**TASK DIRECTIONS**. Where in the records does the word "other" appear? Copy each line that holds it.

**DATA PROVIDED**.
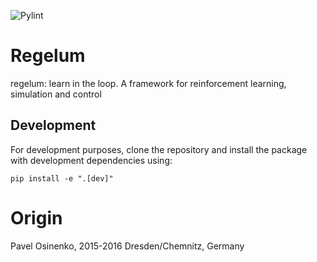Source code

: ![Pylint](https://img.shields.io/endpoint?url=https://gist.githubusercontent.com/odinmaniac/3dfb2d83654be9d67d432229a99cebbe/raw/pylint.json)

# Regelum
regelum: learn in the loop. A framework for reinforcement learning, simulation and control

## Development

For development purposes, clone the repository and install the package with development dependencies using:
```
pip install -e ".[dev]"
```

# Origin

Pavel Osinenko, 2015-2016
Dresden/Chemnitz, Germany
---
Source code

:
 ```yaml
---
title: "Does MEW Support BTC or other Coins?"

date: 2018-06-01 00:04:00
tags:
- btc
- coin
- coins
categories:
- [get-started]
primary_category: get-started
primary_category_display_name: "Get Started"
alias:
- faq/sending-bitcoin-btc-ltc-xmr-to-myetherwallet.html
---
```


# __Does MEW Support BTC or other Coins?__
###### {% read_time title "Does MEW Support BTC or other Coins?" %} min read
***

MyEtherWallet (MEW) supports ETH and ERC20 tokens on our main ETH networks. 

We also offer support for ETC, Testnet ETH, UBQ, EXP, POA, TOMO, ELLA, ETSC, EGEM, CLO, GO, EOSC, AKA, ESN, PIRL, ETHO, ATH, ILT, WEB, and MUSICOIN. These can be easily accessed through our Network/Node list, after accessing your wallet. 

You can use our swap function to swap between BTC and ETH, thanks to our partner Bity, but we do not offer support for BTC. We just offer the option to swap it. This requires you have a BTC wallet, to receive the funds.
---
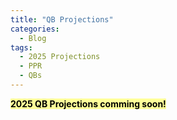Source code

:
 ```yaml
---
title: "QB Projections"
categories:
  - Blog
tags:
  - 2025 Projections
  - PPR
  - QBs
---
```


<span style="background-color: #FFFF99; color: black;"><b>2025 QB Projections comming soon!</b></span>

**REPLY TO THE TASK**.
title: "Does MEW Support BTC or other Coins?"
# __Does MEW Support BTC or other Coins?__
###### {% read_time title "Does MEW Support BTC or other Coins?" %} min read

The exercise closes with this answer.